The archaic limitations upon the cause of action defined in § 16-1124 and the cumbersome procedure contemplated thereafter constitute such a marked contrast to the expedited character of the § 16-1501 proceedings devised by Congress to handle run-of-the-mill landlord-tenant controversies that any resemblance between suits for summary possession and common law ejectment actions is extremely superficial. We agree that the mere incorporation into a statute of a common law form of action does not deprive the parties to such action of any constitutional rights incidental thereto. Since § 16-1124 preserves the major characteristics of the old common law ejectment action, it may well be that this section falls within the scope of the seventh amendment.[7] It seems equally apparent that the kind of remedial action defined in §§ 16-1501, 1502, and 1503 was not known to the common law.

Another distinction is that an action under § 16-1501 normally does not try title. When the issue of title intrudes into the action, it is discontinued and, pursuant to a rule of the Superior Court, transferred from the Landlord and Tenant Branch to the Civil Division "for trial on an expedited basis."[8] Appellant argues that the change of forum incident to a plea of title does not change the nature of the proceedings, and we would agree. Nevertheless, actions in which title is in issue constitute a special category under the statute.[9] That situation was not before the lower court in the instant case, and we do not deal with it on this appeal.

Appellant asserts, however, that the "purpose of ejectment at common law has always been primarily to determine the question of the right to possession, and secondarily the question of title, if that question be raised . . . ." Shapiro v. Christopher, 90 U.S.App.D.C. 114, 122, 195 F.2d 785, 793 (1952).[10] We agree on the limited ground that the purpose of determining title *493 is to gain the right to use the property. But it is not only the result but the nature of the issue tried to which we must look in deciding whether the seventh amendment will apply to such actions. Ross v. Bernhard, 396 U.S. 531, 90 S.Ct. 733, 24 L.Ed.2d 729 (1970). Late 18th century English law may have, in our view, placed too great an emphasis upon "title," but if we are to accord proper effect to the seventh amendment, we must try to see the issues as they were perceived at that time.

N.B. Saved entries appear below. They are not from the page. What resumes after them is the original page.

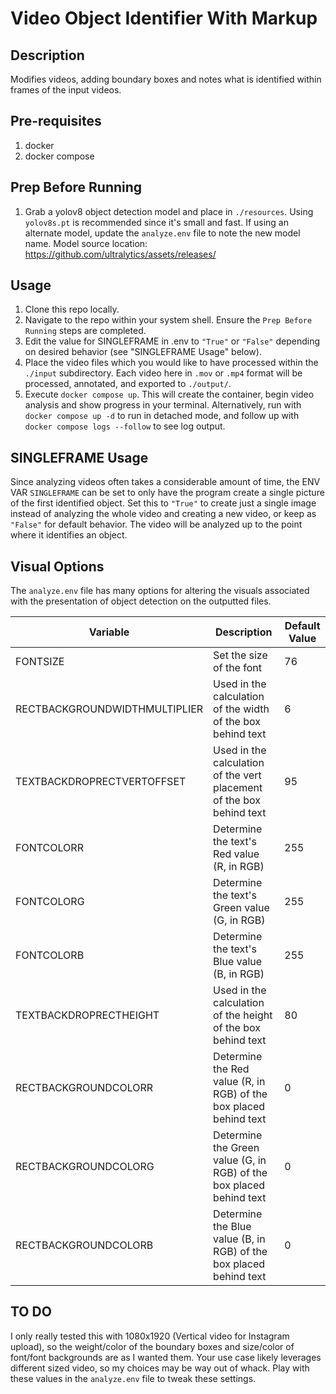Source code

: # Video Object Identifier With Markup
## Description
Modifies videos, adding boundary boxes and notes what is identified within frames of the input videos.

## Pre-requisites
1. docker
2. docker compose

## Prep Before Running
1. Grab a yolov8 object detection model and place in `./resources`. Using `yolov8s.pt` is recommended since it's small and fast. If using an alternate model, update the `analyze.env` file to note the new model name. Model source location: https://github.com/ultralytics/assets/releases/

## Usage
1. Clone this repo locally.
2. Navigate to the repo within your system shell. Ensure the `Prep Before Running` steps are completed.
3. Edit the value for SINGLEFRAME in .env to `"True"` or `"False"` depending on desired behavior (see "SINGLEFRAME Usage" below).
4. Place the video files which you would like to have processed within the `./input` subdirectory. Each video here in `.mov` or `.mp4` format will be processed, annotated, and exported to `./output/`.
5. Execute `docker compose up`. This will create the container, begin video analysis and show progress in your terminal. Alternatively, run with `docker compose up -d` to run in detached mode, and follow up with `docker compose logs --follow` to see log output.

## SINGLEFRAME Usage
Since analyzing videos often takes a considerable amount of time, the ENV VAR `SINGLEFRAME` can be set to only have the program create a single picture of the first identified object. Set this to `"True"` to create just a single image instead of analyzing the whole video and creating a new video, or keep as `"False"` for default behavior. The video will be analyzed up to the point where it identifies an object. 

## Visual Options
The `analyze.env` file has many options for altering the visuals associated with the presentation of object detection on the outputted files. 

| Variable                     | Description                                                         | Default Value |
|------------------------------|---------------------------------------------------------------------|---------------|
| FONTSIZE                     | Set the size of the font                                            | 76            |
| RECTBACKGROUNDWIDTHMULTIPLIER| Used in the calculation of the width of the box behind text         | 6             |
| TEXTBACKDROPRECTVERTOFFSET   | Used in the calculation of the vert placement of the box behind text| 95            |
| FONTCOLORR                   | Determine the text's Red value (R, in RGB)                          | 255           |
| FONTCOLORG                   | Determine the text's Green value (G, in RGB)                        | 255           |
| FONTCOLORB                   | Determine the text's Blue value (B, in RGB)                         | 255           |
| TEXTBACKDROPRECTHEIGHT       | Used in the calculation of the height of the box behind text        | 80            |
| RECTBACKGROUNDCOLORR         | Determine the Red value (R, in RGB) of the box placed behind text   | 0             |
| RECTBACKGROUNDCOLORG         | Determine the Green value (G, in RGB) of the box placed behind text | 0             |
| RECTBACKGROUNDCOLORB         | Determine the Blue value (B, in RGB) of the box placed behind text  | 0             |

## TO DO
I only really tested this with 1080x1920 (Vertical video for Instagram upload), so the weight/color of the boundary boxes and size/color of font/font backgrounds are as I wanted them. Your use case likely leverages different sized video, so my choices may be way out of whack. Play with these values in the `analyze.env` file to tweak these settings.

Whether an issue of title was considered always present, if only conceptually, in actions in ejectment in England in 1791 is a question which cannot be answered with certainty.[11] It is clear, however, that some of the most illustrious figures in our legal tradition were of that opinion. Thus Lord Mansfield in Cottingham v. King, 1 Burr. 621 (K.B.1758), said that in the fictitious action of ejectment, the plaintiff may take only what he has shown title to. In Atkyns v. Horde, 1 Burr. 60, 119 (K.B.1757), Lord Mansfield stated that "[a]n ejectment is a possessory remedy . . . [and] [e]very plaintiff in ejectment must shew a right of possession as well as of property." (Emphasis supplied.) And in McArthur v. Porter, 31 U.S. (6 Pet.) 205, 211, 8 L.Ed. 371 (1832), Mr. Justice Story observed "[t]hat the action of ejectment is a fictitious action, and is moulded by courts to subserve the purposes of justice in a manner peculiar to itself, is admitted, but its professed object is to try the titles of the parties . . . ."

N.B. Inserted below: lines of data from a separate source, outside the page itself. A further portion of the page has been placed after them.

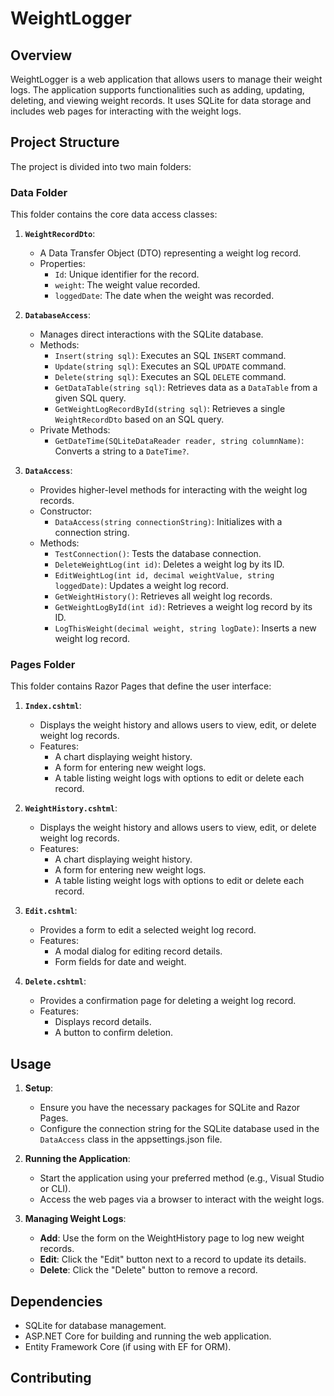 ﻿# WeightLogger

## Overview

WeightLogger is a web application that allows users to manage their weight logs. The application supports functionalities such as adding, updating, deleting, and viewing weight records. It uses SQLite for data storage and includes web pages for interacting with the weight logs.

## Project Structure

The project is divided into two main folders:

### Data Folder

This folder contains the core data access classes:

1. **`WeightRecordDto`**:
   - A Data Transfer Object (DTO) representing a weight log record.
   - Properties:
     - `Id`: Unique identifier for the record.
     - `weight`: The weight value recorded.
     - `loggedDate`: The date when the weight was recorded.

2. **`DatabaseAccess`**:
   - Manages direct interactions with the SQLite database.
   - Methods:
     - `Insert(string sql)`: Executes an SQL `INSERT` command.
     - `Update(string sql)`: Executes an SQL `UPDATE` command.
     - `Delete(string sql)`: Executes an SQL `DELETE` command.
     - `GetDataTable(string sql)`: Retrieves data as a `DataTable` from a given SQL query.
     - `GetWeightLogRecordById(string sql)`: Retrieves a single `WeightRecordDto` based on an SQL query.
   - Private Methods:
     - `GetDateTime(SQLiteDataReader reader, string columnName)`: Converts a string to a `DateTime?`.

3. **`DataAccess`**:
   - Provides higher-level methods for interacting with the weight log records.
   - Constructor:
     - `DataAccess(string connectionString)`: Initializes with a connection string.
   - Methods:
     - `TestConnection()`: Tests the database connection.
     - `DeleteWeightLog(int id)`: Deletes a weight log by its ID.
     - `EditWeightLog(int id, decimal weightValue, string loggedDate)`: Updates a weight log record.
     - `GetWeightHistory()`: Retrieves all weight log records.
     - `GetWeightLogById(int id)`: Retrieves a weight log record by its ID.
     - `LogThisWeight(decimal weight, string logDate)`: Inserts a new weight log record.

### Pages Folder

This folder contains Razor Pages that define the user interface:

1. **`Index.cshtml`**:
   - Displays the weight history and allows users to view, edit, or delete weight log records.
   - Features:
     - A chart displaying weight history.
     - A form for entering new weight logs.
     - A table listing weight logs with options to edit or delete each record.

2. **`WeightHistory.cshtml`**:
   - Displays the weight history and allows users to view, edit, or delete weight log records.
   - Features:
     - A chart displaying weight history.
     - A form for entering new weight logs.
     - A table listing weight logs with options to edit or delete each record.

3. **`Edit.cshtml`**:
   - Provides a form to edit a selected weight log record.
   - Features:
     - A modal dialog for editing record details.
     - Form fields for date and weight.

4. **`Delete.cshtml`**:
   - Provides a confirmation page for deleting a weight log record.
   - Features:
     - Displays record details.
     - A button to confirm deletion.

## Usage

1. **Setup**:
   - Ensure you have the necessary packages for SQLite and Razor Pages.
   - Configure the connection string for the SQLite database used in the `DataAccess` class in the appsettings.json file.

2. **Running the Application**:
   - Start the application using your preferred method (e.g., Visual Studio or CLI).
   - Access the web pages via a browser to interact with the weight logs.

3. **Managing Weight Logs**:
   - **Add**: Use the form on the WeightHistory page to log new weight records.
   - **Edit**: Click the "Edit" button next to a record to update its details.
   - **Delete**: Click the "Delete" button to remove a record.

## Dependencies

- SQLite for database management.
- ASP.NET Core for building and running the web application.
- Entity Framework Core (if using with EF for ORM).

## Contributing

Moreover, while the Supreme Court has recognized that at common law one with a right to possession could maintain an action for ejectment, it also has pointed out that statutory proceedings for summary repossession are plainly distinguishable from the common law action. In rejecting a constitutional challenge to an Oregon statute very similar to ours, the Court in Lindsey v. Normet, 405 U.S. 56, 92 S.Ct. 862, 31 L.Ed. 2d 36 (1972), held that a state may validly single out possessory disputes between landlord and tenant for especially prompt judicial settlement without violating equal protection. Discussing one historic difference between the statutory remedy and ejectment, Mr. Justice White, in his majority opinion, observed (id. 405 U.S. at 71, 92 S.Ct. at 873):

. . . the common law also permitted the landlord to "enter and expel the tenant by force, without being liable to an action of tort for damages, either for his entry upon the premises, or for an assault in expelling the tenant, providing he uses no more force than is necessary and do[es] no wanton damage." Smith v. Reeder, 21 Or. 541, 546, 28 P. 890, 891 (1892). The landlord-tenant relationship was one of the few areas where the right to self-help was recognized by the common law of most States, and the implementation of this right has been fraught with "violence and quarrels and bloodshed." Entelman v. Hagood, 95 Ga. 390, 392, 22 S.E. 545 (1895). An alternative legal remedy to prevent such breaches of the peace has appeared to be an overriding necessity to many legislators and judges. (Footnote omitted.)

While Normet did not deal with the jury issue, state courts, also distinguishing between writs of ejectment and summary statutory proceedings, have held that litigants in such proceedings are not entitled to jury trials, notwithstanding provisions in their respective state constitutions incorporating the seventh amendment.[12] Reece *494 v. Montano, 48 N.M. 1, 144 P.2d 461 (1943); Wilder v. Kneeland, 94 N.H. 185, 49 A.2d 506 (1946); Frazee v. Bratton, 26 S.C. 348, 2 S.E. 125 (1887). Where formal landlord-tenant relationship is not shown, the doctrine that ejectment (presumably with a right to jury trial) rather than a summary proceeding is the proper remedy was recognized by state courts at an early period. See, e. g., Cassidy v. Clark, 62 Ga. 412 (1879); Whitney v. Dart, 117 Mass. 153 (1875).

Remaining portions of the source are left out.